[Data extracted from a collection]
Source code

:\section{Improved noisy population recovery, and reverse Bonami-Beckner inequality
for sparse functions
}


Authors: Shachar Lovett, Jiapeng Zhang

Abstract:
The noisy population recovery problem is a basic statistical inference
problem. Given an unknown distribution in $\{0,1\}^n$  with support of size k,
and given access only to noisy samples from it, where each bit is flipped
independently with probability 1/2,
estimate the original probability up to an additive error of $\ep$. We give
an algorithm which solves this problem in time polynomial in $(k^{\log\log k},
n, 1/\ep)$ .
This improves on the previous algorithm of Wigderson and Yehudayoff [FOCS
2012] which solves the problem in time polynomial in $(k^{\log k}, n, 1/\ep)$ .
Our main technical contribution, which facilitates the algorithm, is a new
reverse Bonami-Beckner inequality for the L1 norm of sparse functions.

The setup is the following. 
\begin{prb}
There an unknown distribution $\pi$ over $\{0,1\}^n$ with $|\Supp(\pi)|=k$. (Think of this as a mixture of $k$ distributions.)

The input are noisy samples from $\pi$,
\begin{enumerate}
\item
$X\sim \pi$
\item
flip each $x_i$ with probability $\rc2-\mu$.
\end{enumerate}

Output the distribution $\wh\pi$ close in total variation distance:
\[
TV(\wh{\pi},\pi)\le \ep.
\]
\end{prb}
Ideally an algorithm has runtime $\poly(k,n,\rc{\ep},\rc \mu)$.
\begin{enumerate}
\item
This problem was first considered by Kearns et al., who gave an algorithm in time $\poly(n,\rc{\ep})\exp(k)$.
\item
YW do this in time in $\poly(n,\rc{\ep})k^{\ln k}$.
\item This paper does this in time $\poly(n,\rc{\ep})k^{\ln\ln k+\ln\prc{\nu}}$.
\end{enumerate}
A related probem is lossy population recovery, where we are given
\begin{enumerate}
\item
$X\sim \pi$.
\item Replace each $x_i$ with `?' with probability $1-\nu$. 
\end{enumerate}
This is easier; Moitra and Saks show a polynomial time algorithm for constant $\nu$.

= Work instructions =
Each line in the data that holds the string "probability" should be found and copied.

= Result =
independently with probability 1/2,
estimate the original probability up to an additive error of $\ep$. We give
flip each $x_i$ with probability $\rc2-\mu$.
\item Replace each $x_i$ with `?' with probability $1-\nu$. 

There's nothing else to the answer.